Hey, I don’t understand why doesn’t the following bit of code work:
d1, d2 = 12, 24
timesteps = 3
FC1 = nn.Linear(d1,d2)
FC2 = nn.Linear(d2,d1)
L1 = nn.L1Loss()
a = torch.randn(d1)
b_storage = torch.zeros(timesteps, d2)
for t in range(timesteps):
b_storage[t] = FC1(a)
a = FC2(b_storage[t])
print(b_storage._version) #<- 1,2,3
target = torch.randn_like(a)
loss = L1(a, target)
loss.backward() #<- expects version 2?!
[out]: **RuntimeError:** one of the variables needed for gradient computation has been modified by an inplace operation: [torch.FloatTensor [1, 24]], which is output 0 of UnsqueezeBackward0, is at version 3; expected version 2 instead.

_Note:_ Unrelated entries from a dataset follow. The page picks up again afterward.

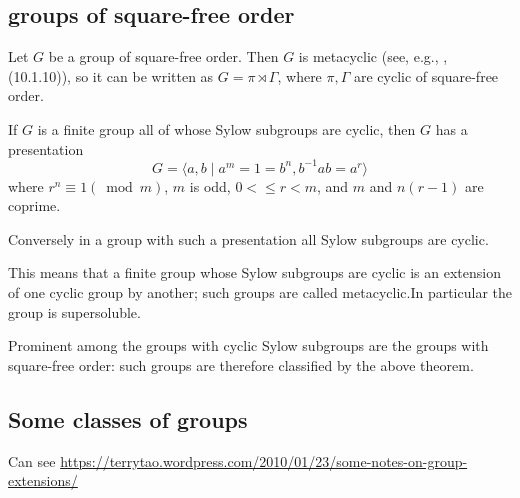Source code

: \subsection{groups of square-free order}
Let $G$ be a group of square-free order. Then $G$ is metacyclic (see, e.g., \cite{Robinson1982A}, (10.1.10)), so it can be written as $G = \pi \rtimes \Gamma$, where $\pi, \Gamma$ are cyclic of square-free order.
\begin{theorem}
If  $G$ is a finite  group all of whose Sylow subgroups are cyclic, then $G$ has a  presentation
\[G = \langle a, b\mid a^m = 1 = b^n, b^{-1}ab = a^r \rangle\]
where $r^n \equiv 1 (\bmod m)$, $m$ is odd, $0 <\leq r < m$, and $m$ and $n(r - 1)$ are coprime.

Conversely in a group with such a presentation  all Sylow subgroups  are
cyclic.
\end{theorem}
This means that a finite group whose Sylow subgroups are cyclic is an extension of one cyclic group by another; such groups are called  metacyclic.In particular the group is supersoluble.

Prominent among the groups with cyclic Sylow subgroups are the groups
with square-free order: such groups are therefore classified by the above theorem.




\subsection{Some classes of groups} %
\label{subsec:some_classes_of_groups}
Can see \url{https://terrytao.wordpress.com/2010/01/23/some-notes-on-group-extensions/}

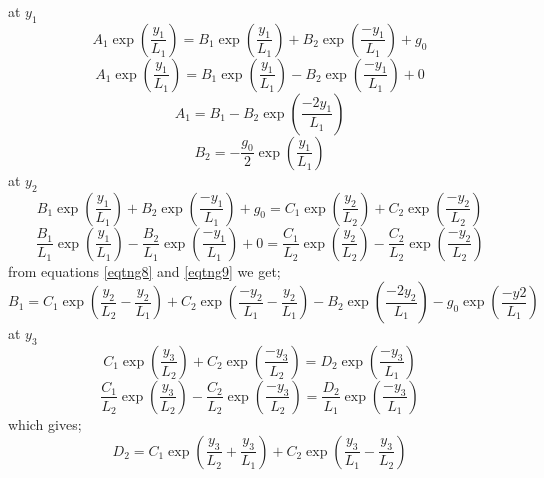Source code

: at $y_1$
\begin{equation} \label{eqtng5}
 A_1\exp \left(\frac{y_1}{L_1}\right) =  B_1\exp \left(\frac{y_1}{L_1}\right) + B_2\exp \left(\frac{-y_1}{L_1}\right) + g_0
\end{equation}
\begin{equation} \label{eqtng6}
 A_1\exp \left(\frac{y_1}{L_1}\right) =  B_1\exp \left(\frac{y_1}{L_1}\right) - B_2\exp \left(\frac{-y_1}{L_1}\right) + 0
\end{equation}
\begin{equation}\label{eqtng7}
A_1 = B_1 - B_2\exp \left( \frac{-2y_1}{L_1}\right)
\end{equation}
\begin{equation}
B_2 = -\frac{g_0}{2}\exp \left( \frac{y_1}{L_1}\right)
\end{equation}
at $y_2$
\begin{equation} \label{eqtng8}
B_1\exp \left(\frac{y_1}{L_1}\right) + B_2\exp \left(\frac{-y_1}{L_1}\right) + g_0 = C_1\exp \left(\frac{y_2}{L_2}\right) + C_2\exp \left(\frac{-y_2}{L_2}\right)
\end{equation}
\begin{equation} \label{eqtng9}
\frac{B_1}{L_1}\exp \left(\frac{y_1}{L_1}\right) - \frac{B_2}{L_1}\exp \left(\frac{-y_1}{L_1}\right) + 0 = \frac{C_1}{L_2}\exp \left(\frac{y_2}{L_2}\right) - \frac{C_2}{L_2}\exp \left(\frac{-y_2}{L_2}\right)
\end{equation}
from equations \ref{eqtng8} and \ref{eqtng9} we get;
\begin{equation} \label{eqtng10}
B_1 = C_1\exp \left(\frac{y_2}{L_2} -\frac{y_2}{L_1}\right) + C_2\exp \left(\frac{-y_2}{L_1} -\frac{y_2}{L_1}\right) - B_2\exp \left(\frac{-2y_2}{L_1}\right) -g_0\exp \left(\frac{-y2}{L_1}\right)
\end{equation}
at $y_3$
\begin{equation} \label{eqtng11}
C_1\exp \left(\frac{y_3}{L_2}\right) + C_2\exp \left(\frac{-y_3}{L_2}\right)  =  D_2\exp \left(\frac{-y_3}{L_1}\right)
\end{equation}
\begin{equation} \label{eqtng12}
\frac{C_1}{L_2}\exp \left(\frac{y_3}{L_2}\right) - \frac{C_2}{L_2}\exp \left(\frac{-y_3}{L_2}\right)= \frac{D_2}{L_1}\exp \left(\frac{-y_3}{L_1}\right) 
\end{equation}
which gives;
\begin{equation}\label{eqtng13}
D_2 = C_1\exp \left( \frac{y_3}{L_2}+\frac{y_3}{L_1}\right) + C_2\exp \left( \frac{y_3}{L_1}-\frac{y_3}{L_2}\right)
\end{equation}

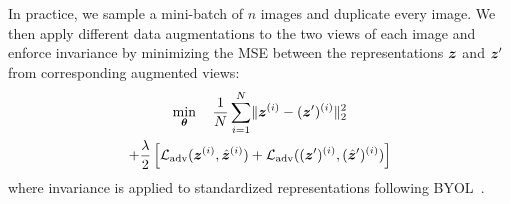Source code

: In practice, we sample a mini-batch of $n$ images and duplicate every image. We then apply different data augmentations to the two views of each image and enforce invariance by minimizing the MSE between the representations ${\bm{z}}$ and ${\bm{z}}^\prime$ from corresponding augmented views: 
\begin{multline} \label{eq:ssl_min_redund_loss}
    \min_{\bm{\theta}} \quad \frac{1}{N} \sum_{i=1}^N \lVert {\bm{z}}^{(i)} - ({\bm{z}}^\prime)^{(i)} \rVert_2^2 \\
    + \frac{\lambda}{2} \left[ \mathcal{L}_{\mathrm{adv}}({\bm{z}}^{(i)}, \hat{{\bm{z}}}^{(i)}) + \mathcal{L}_{\mathrm{adv}}(({\bm{z}}^\prime)^{(i)}, (\hat{{\bm{z}}}^\prime)^{(i)}) \right]
\end{multline}  %
where invariance is applied to standardized representations following BYOL~\citep{grill2020BYOL_ssl}.



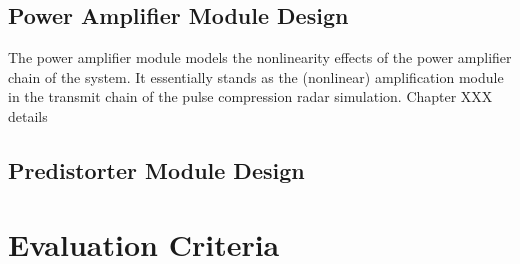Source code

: \subsection{Power Amplifier Module Design}

The power amplifier module models the nonlinearity effects of the power amplifier chain of the system. It essentially stands as the (nonlinear) amplification module in the transmit chain of the pulse compression radar simulation. Chapter XXX details 

\subsection{Predistorter Module Design}

\section{Evaluation Criteria}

Whatever I set the number of timesteps to be, autograd expects the final version to be at timesteps-1. If I don’t use the b_storage tensor and instead feed FC2 with the output of FC1(a) directly then the issue doesn’t come up. However the problem doesn’t make sense: looking at the code makes it obvious that autograd should be expecting b_storage to be at version=timesteps, not timesteps-1. Is there a bug with UnsqueezeBackward0?